Stored data
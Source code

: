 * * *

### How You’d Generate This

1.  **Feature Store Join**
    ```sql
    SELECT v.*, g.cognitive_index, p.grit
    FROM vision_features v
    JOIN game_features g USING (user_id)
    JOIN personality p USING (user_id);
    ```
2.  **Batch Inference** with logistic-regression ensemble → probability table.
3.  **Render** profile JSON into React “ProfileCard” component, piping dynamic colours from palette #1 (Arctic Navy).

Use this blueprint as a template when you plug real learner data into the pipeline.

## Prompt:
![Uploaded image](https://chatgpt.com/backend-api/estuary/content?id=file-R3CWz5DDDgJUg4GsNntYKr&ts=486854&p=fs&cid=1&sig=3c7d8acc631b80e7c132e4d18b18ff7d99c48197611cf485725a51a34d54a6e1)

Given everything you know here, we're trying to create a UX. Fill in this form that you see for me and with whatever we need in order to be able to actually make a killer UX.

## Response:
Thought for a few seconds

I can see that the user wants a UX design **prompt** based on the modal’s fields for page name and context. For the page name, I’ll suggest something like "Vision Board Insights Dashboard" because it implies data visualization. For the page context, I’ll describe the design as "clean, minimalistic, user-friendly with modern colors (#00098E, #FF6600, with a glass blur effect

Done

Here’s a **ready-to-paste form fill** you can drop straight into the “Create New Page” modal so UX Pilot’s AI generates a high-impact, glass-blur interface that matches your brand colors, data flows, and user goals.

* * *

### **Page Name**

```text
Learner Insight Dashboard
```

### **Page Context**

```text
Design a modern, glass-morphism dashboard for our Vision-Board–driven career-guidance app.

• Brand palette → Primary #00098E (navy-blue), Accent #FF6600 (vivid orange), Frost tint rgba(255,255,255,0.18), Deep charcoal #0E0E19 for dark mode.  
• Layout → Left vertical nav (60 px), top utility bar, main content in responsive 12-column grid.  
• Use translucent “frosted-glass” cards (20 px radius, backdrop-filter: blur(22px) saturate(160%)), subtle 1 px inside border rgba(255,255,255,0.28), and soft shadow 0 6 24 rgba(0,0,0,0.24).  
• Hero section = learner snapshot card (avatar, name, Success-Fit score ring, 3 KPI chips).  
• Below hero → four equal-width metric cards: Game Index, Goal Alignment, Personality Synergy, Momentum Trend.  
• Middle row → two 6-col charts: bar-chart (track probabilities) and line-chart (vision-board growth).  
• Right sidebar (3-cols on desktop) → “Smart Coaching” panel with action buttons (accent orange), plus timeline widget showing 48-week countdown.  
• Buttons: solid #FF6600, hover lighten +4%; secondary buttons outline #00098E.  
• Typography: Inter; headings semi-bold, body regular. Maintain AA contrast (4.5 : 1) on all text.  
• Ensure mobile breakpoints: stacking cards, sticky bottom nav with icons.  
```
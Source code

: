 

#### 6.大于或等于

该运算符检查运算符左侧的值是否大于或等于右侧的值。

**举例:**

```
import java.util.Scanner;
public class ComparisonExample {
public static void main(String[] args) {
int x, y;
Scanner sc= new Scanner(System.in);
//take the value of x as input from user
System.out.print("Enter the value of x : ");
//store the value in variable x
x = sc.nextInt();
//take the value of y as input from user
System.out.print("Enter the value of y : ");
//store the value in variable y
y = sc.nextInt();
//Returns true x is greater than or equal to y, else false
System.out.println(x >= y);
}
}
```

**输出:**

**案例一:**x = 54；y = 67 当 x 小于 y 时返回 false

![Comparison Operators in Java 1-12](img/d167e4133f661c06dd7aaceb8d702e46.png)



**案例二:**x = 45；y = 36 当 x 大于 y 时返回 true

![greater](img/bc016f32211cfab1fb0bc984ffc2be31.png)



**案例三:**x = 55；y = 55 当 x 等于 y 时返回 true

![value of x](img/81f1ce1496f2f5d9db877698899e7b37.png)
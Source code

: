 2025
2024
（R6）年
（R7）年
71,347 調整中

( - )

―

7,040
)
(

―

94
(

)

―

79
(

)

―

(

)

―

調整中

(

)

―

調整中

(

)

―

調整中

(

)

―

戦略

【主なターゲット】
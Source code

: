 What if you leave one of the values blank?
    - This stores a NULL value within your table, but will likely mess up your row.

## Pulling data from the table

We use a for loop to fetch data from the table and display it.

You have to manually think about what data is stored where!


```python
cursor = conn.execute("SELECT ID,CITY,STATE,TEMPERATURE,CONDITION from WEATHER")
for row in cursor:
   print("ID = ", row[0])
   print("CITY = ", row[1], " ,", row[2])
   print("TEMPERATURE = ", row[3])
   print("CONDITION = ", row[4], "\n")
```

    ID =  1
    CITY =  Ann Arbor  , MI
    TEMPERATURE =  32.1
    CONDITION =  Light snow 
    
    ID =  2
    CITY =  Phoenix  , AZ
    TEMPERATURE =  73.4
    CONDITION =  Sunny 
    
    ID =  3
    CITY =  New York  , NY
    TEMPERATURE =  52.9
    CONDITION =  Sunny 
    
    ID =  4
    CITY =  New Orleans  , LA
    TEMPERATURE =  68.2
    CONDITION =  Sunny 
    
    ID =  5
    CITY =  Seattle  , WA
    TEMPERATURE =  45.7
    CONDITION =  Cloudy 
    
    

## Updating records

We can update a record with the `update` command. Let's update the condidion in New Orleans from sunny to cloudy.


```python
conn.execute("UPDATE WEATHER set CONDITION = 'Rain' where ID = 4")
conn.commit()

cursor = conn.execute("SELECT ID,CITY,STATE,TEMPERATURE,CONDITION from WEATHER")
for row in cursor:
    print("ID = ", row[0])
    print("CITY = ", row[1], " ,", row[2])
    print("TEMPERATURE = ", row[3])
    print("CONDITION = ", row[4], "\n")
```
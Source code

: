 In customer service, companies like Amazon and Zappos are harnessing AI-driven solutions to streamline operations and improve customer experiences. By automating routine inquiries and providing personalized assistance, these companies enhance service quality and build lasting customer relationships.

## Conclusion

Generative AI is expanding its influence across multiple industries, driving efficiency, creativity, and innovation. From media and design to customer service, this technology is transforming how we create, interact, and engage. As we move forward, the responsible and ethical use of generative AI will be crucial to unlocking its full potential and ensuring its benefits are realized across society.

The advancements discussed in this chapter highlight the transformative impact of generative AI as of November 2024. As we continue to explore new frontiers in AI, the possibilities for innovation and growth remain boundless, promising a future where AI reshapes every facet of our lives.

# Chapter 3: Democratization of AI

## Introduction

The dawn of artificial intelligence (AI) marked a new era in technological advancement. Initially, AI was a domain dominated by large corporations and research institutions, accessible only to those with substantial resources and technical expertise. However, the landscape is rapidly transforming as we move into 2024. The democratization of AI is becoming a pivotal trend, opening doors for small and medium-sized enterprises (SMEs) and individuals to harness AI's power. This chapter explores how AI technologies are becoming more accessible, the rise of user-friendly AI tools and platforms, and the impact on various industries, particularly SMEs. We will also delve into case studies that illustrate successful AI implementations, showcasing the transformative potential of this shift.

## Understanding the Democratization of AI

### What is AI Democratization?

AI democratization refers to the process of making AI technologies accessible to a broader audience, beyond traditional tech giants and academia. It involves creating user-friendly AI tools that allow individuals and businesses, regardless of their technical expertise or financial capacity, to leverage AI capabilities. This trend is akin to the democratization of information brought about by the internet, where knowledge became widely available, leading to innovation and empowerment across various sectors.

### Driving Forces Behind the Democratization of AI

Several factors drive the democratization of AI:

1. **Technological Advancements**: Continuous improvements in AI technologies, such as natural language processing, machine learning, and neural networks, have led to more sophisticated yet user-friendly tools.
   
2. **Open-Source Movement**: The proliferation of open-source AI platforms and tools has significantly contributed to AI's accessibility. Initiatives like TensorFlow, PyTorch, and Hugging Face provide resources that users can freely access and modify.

# What you need to do
Filter the records down to the lines that contain the string "orange", and copy those lines.

# Result for this exercise
• Brand palette → Primary #00098E (navy-blue), Accent #FF6600 (vivid orange), Frost tint rgba(255,255,255,0.18), Deep charcoal #0E0E19 for dark mode.  
• Right sidebar (3-cols on desktop) → “Smart Coaching” panel with action buttons (accent orange), plus timeline widget showing 48-week countdown.  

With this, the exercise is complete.